Diante disso Yerma sente confiança para se abrir com a velha e perguntar por que ainda não teve filhos. A velha faz duas ou três perguntas sobre a relação de Yerma com o marido; Yerma confessa, resoluta, que se entrega ao marido pensando somente no filho que virá, y me sigo entregando para ver si llega, pero nunca por divertirme. Acresce o fato de que Yerma tem uma queda pronunciada e antiga por Victor, um pastor de ovelhas a quem conhece desde a infância e que desperta nela todas as sensações que nela deveriam ser provocadas pelo marido. A velha mata a charada; em meias palavras, deixa claro que o problema é a completa ausência de paixão e de atração física entre os dois. Segundo ela, se o ato sexual fosse prazeroso, as chances dela engravidar seriam muito maiores. E pede para não responder mais nada porque se trata de uma questão de honra.

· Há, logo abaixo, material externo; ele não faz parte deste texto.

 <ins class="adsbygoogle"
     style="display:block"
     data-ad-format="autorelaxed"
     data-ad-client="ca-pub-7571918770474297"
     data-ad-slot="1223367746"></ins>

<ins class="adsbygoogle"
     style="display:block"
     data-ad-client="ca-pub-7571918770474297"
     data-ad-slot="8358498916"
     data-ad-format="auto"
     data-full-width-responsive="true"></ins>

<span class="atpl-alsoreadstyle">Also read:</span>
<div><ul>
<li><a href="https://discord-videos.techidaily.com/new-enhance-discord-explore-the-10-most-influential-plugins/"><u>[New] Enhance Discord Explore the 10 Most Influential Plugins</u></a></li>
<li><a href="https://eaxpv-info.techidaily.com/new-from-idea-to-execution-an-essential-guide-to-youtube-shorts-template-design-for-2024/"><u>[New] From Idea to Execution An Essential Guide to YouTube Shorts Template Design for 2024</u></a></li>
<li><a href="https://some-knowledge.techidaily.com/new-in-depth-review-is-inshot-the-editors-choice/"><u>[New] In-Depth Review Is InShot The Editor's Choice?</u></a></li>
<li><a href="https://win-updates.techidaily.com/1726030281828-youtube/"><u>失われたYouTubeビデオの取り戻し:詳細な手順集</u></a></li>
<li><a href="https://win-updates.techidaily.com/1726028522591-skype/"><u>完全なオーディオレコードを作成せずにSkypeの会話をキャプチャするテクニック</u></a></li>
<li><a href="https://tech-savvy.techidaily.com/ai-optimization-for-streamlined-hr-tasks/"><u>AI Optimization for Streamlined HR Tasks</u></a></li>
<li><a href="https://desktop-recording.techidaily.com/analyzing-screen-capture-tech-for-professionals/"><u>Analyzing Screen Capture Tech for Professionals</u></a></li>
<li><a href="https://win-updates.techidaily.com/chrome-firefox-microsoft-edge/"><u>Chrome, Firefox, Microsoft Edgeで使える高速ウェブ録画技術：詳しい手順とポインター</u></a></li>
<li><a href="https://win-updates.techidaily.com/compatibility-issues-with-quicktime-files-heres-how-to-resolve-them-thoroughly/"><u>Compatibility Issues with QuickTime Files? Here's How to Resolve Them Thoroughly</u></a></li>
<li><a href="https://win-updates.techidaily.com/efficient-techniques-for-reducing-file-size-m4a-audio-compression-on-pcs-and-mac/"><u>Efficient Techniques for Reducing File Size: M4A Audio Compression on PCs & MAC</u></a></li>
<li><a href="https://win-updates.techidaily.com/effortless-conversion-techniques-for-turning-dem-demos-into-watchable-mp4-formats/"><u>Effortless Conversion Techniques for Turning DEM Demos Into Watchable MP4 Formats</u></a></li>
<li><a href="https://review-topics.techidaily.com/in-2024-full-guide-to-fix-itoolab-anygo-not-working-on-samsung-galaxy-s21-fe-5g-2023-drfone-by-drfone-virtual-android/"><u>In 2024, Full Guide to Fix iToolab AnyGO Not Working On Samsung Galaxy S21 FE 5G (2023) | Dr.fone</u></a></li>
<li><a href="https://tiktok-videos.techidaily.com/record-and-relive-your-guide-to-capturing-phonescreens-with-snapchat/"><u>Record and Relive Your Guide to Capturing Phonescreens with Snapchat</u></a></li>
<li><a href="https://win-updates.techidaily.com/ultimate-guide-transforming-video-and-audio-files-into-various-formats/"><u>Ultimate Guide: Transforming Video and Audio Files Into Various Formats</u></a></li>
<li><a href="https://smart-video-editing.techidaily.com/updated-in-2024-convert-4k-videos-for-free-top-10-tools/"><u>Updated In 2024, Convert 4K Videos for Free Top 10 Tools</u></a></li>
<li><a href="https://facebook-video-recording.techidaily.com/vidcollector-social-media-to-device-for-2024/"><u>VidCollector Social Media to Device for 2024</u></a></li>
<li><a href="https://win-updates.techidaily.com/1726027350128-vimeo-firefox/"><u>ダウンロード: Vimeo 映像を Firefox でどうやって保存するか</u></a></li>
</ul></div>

Cartaz original de Yerma, arte
de José Caballero
Yerma, porém, ou não entende ou finge que não entende o que a velha diz, e pede que Deus a ampare. A velha dispara uma resposta que deve ter eriçado os pelos da nuca de beatos e beatas em geral, na Espanha de 1934: Dios, no. A mí no me ha gustado nunca Dios. ¿Cuándo os vais a dar cuenta de que no existe? Son los hombres los que te tienen que amparar. (...) Aunque debía haber Dios, aunque fuera pequeñito, para que mandara rayos contra los hombres de simiente podrida que encharcan la alegría de los campos.

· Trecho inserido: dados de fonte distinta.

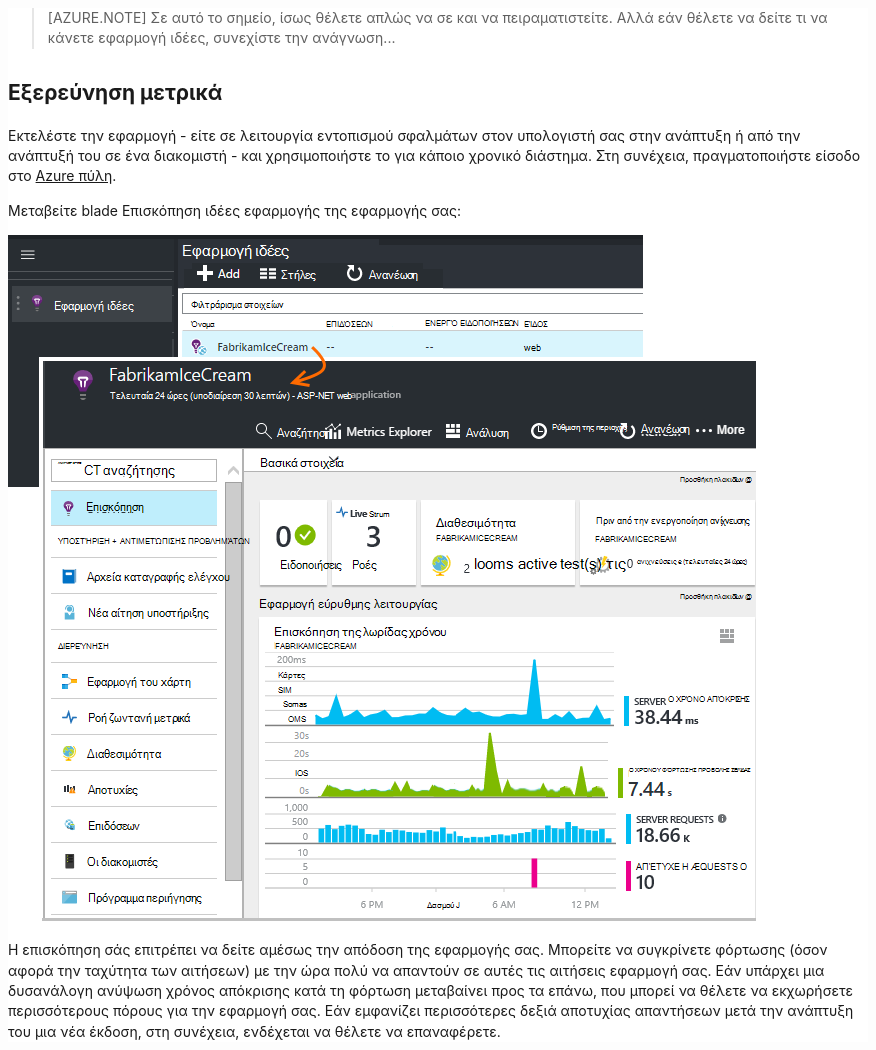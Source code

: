 > [AZURE.NOTE]  Σε αυτό το σημείο, ίσως θέλετε απλώς να σε και να πειραματιστείτε. Αλλά εάν θέλετε να δείτε τι να κάνετε εφαρμογή ιδέες, συνεχίστε την ανάγνωση...

## <a name="explore-metrics"></a>Εξερεύνηση μετρικά

Εκτελέστε την εφαρμογή - είτε σε λειτουργία εντοπισμού σφαλμάτων στον υπολογιστή σας στην ανάπτυξη ή από την ανάπτυξή του σε ένα διακομιστή - και χρησιμοποιήστε το για κάποιο χρονικό διάστημα. Στη συνέχεια, πραγματοποιήστε είσοδο στο [Azure πύλη](https://portal.azure.com).

Μεταβείτε blade Επισκόπηση ιδέες εφαρμογής της εφαρμογής σας:

![Η επισκόπηση blade](./media/app-insights-overview/01-find.png)

Η επισκόπηση σάς επιτρέπει να δείτε αμέσως την απόδοση της εφαρμογής σας. Μπορείτε να συγκρίνετε φόρτωσης (όσον αφορά την ταχύτητα των αιτήσεων) με την ώρα πολύ να απαντούν σε αυτές τις αιτήσεις εφαρμογή σας. Εάν υπάρχει μια δυσανάλογη ανύψωση χρόνος απόκρισης κατά τη φόρτωση μεταβαίνει προς τα επάνω, που μπορεί να θέλετε να εκχωρήσετε περισσότερους πόρους για την εφαρμογή σας. Εάν εμφανίζει περισσότερες δεξιά αποτυχίας απαντήσεων μετά την ανάπτυξη του μια νέα έκδοση, στη συνέχεια, ενδέχεται να θέλετε να επαναφέρετε.


[android]: https://github.com/Microsoft/ApplicationInsights-Android
[azure]: ../insights-perf-analytics.md
[client]: app-insights-javascript.md
[desktop]: app-insights-windows-desktop.md
[detect]: app-insights-detect-triage-diagnose.md
[greenbrown]: app-insights-asp-net.md
[ios]: https://github.com/Microsoft/ApplicationInsights-iOS
[java]: app-insights-java-get-started.md
[knowUsers]: app-insights-overview-usage.md
[platforms]: app-insights-platforms.md
[portal]: http://portal.azure.com/
[qna]: app-insights-troubleshoot-faq.md
[redfield]: app-insights-monitor-performance-live-website-now.md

A situação vai piorando. O desgosto de Yerma por não engravidar aumenta na mesma medida em que esfria completamente a vida sexual dela com o marido. O casal começa a ser comentado nas rodas de fofoca, embora Yerma seja uma santa e coloque a honra e a fidelidade muito antes de sua própria felicidade. O marido fica iritado com isso e tenta impedir Yerma de sair de casa, para evitar os comentários. Usa uma expressão bem machista da época: Las ovejas en el redil y las mujeres en su casa. A resposta de Yerma é mais uma bomba de neutrons contra a beatice e o conservadorismo gerais: Justo. Las mujeres dentro de sus casas. Cuando las casas no son tumbas. Cuando las sillas se rompen y las sábanas de hilo se gastan con el uso. Pero aquí, no. Cada noche, cuando me acuesto, encuentro mi cama más nueva, mas reluciente, como si estuviera recién traída de la ciudad.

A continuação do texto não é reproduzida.